Fair Game, named after Valerie Plame’s memoirs, covers the run-up to the invasion of Iraq, Joseph Wilson’s investigations into the Niger yellowcake incident, Plame’s outing, and the aftermath.
Given the real life material this film is based on, you can be assured that Fair Game will be a shoo-in for some Oscar nominations since the Academy is a liberal institution. That said, the creators of the film do work hard for the prize. This film is no shrill polemic, no politicised diatribe, and contains no angry denunciations of anyone in the Bush II administration. At no point is anyone called power-hungry, duplicitous, or even murderous. At no point is the raison d’etre for the invasion of Iraq even called fraudulent.

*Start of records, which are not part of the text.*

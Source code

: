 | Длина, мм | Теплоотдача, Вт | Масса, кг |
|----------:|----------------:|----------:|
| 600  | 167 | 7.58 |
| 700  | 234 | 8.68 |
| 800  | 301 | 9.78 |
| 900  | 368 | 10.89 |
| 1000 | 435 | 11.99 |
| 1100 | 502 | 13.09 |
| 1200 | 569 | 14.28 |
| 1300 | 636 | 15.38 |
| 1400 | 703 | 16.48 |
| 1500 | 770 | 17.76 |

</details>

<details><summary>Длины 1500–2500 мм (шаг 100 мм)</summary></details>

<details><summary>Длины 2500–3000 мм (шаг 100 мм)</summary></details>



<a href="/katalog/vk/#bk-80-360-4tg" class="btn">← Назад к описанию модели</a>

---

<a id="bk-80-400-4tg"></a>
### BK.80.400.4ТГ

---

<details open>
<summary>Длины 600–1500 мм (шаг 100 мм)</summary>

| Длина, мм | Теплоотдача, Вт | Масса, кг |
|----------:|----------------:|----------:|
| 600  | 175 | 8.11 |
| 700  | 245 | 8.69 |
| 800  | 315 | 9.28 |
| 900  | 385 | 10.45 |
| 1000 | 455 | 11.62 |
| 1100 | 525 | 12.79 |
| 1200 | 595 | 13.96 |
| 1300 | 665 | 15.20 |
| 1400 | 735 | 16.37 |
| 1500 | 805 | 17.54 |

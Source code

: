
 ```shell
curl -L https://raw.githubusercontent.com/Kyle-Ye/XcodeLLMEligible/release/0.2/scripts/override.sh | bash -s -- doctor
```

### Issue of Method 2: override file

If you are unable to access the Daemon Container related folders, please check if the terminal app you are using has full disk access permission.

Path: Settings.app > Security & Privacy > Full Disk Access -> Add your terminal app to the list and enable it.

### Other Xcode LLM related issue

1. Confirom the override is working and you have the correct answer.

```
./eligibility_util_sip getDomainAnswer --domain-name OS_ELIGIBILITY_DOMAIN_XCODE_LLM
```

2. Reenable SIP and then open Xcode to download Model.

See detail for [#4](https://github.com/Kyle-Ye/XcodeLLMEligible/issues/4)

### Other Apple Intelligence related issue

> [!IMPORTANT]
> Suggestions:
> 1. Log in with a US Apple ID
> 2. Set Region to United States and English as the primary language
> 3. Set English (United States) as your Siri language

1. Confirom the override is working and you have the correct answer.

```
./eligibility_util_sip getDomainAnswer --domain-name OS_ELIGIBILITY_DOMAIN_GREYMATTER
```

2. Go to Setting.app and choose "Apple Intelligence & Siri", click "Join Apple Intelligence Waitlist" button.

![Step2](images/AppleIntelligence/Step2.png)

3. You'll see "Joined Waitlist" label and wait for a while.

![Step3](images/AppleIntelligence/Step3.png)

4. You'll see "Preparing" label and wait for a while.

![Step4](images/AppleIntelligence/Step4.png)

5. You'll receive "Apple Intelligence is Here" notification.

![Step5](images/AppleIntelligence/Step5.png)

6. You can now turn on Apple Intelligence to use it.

Instead, the film is measured, dignified, and intensely personal, focusing on the breakdown of Valerie Plame’s marriage to Joseph Wilson. It is a character study pitting Sean Penn’s man of action and vocal anti-war activist against Naomi Watts’s apparatchik whose loyalty to her organisation necessitates a path of inaction, and throws them into a crucible that is the Bush administration’s media campaign to destroy both their careers and reputations. This is not the story that we expect but it’s still a story well told.
Perhaps one day, Oliver Stone or Aaron Sorkin could recount Plamegate in its historical and political context. There is a story about how an administration nurtured a cosy relationship with Beltway pundits and political journalists who then served as its willing attack dogs, propagandists, and knowing purveyors of untruths and outright lies. That story, which plays such a critical role in Plamegate, was not told here and it needs to be told eventually.